(Saved data entries)
::::::::
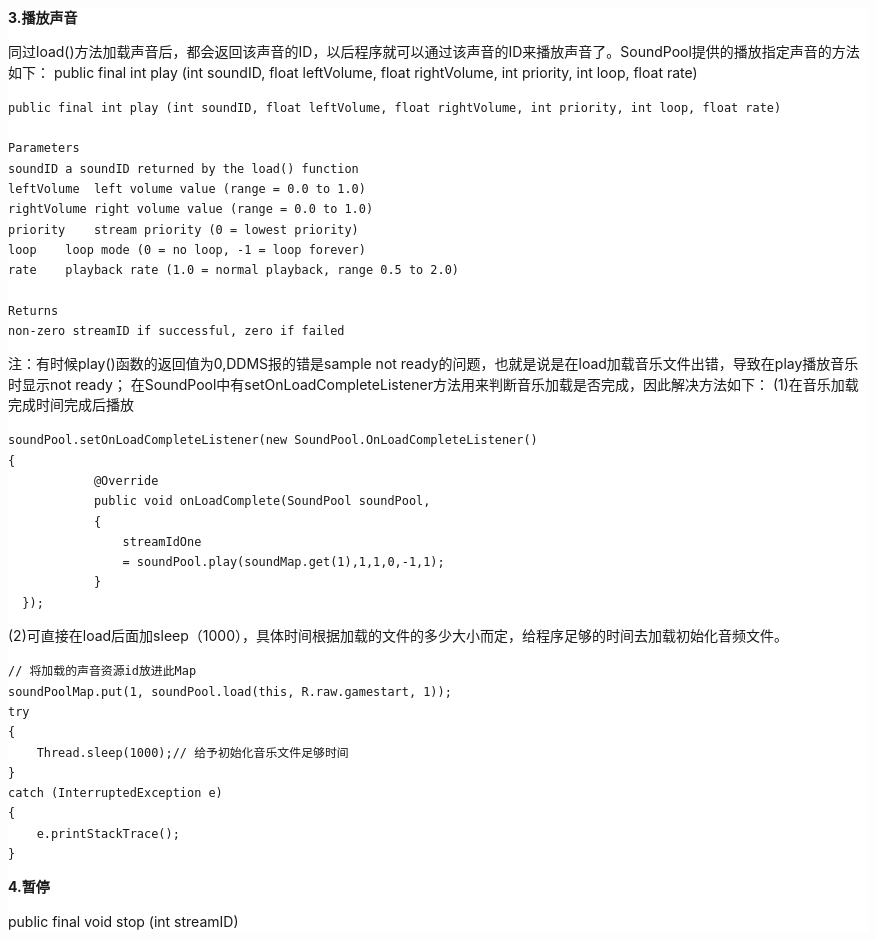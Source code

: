 **3.播放声音**

同过load()方法加载声音后，都会返回该声音的ID，以后程序就可以通过该声音的ID来播放声音了。SoundPool提供的播放指定声音的方法如下：
public final int play (int soundID, float leftVolume, float rightVolume, int priority, int loop, float rate)

```
public final int play (int soundID, float leftVolume, float rightVolume, int priority, int loop, float rate)

Parameters
soundID	a soundID returned by the load() function
leftVolume	left volume value (range = 0.0 to 1.0)
rightVolume	right volume value (range = 0.0 to 1.0)
priority	stream priority (0 = lowest priority)
loop	loop mode (0 = no loop, -1 = loop forever)
rate	playback rate (1.0 = normal playback, range 0.5 to 2.0)

Returns
non-zero streamID if successful, zero if failed
```
注：有时候play()函数的返回值为0,DDMS报的错是sample not ready的问题，也就是说是在load加载音乐文件出错，导致在play播放音乐时显示not ready； 在SoundPool中有setOnLoadCompleteListener方法用来判断音乐加载是否完成，因此解决方法如下：
(1)在音乐加载完成时间完成后播放

```
soundPool.setOnLoadCompleteListener(new SoundPool.OnLoadCompleteListener() 
{
            @Override
            public void onLoadComplete(SoundPool soundPool,
			{
                streamIdOne 
                = soundPool.play(soundMap.get(1),1,1,0,-1,1);
            }
  });

```
(2)可直接在load后面加sleep（1000），具体时间根据加载的文件的多少大小而定，给程序足够的时间去加载初始化音频文件。

```
// 将加载的声音资源id放进此Map
soundPoolMap.put(1, soundPool.load(this, R.raw.gamestart, 1));
try 
{
	Thread.sleep(1000);// 给予初始化音乐文件足够时间
} 
catch (InterruptedException e)
{
	e.printStackTrace();
}
```

**4.暂停**

public final void stop (int streamID)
::::::::
- **Work instruction**: Wherever "void" appears in a line of the entries, copy that line.

- **Task result**:
            public void onLoadComplete(SoundPool soundPool,
public final void stop (int streamID)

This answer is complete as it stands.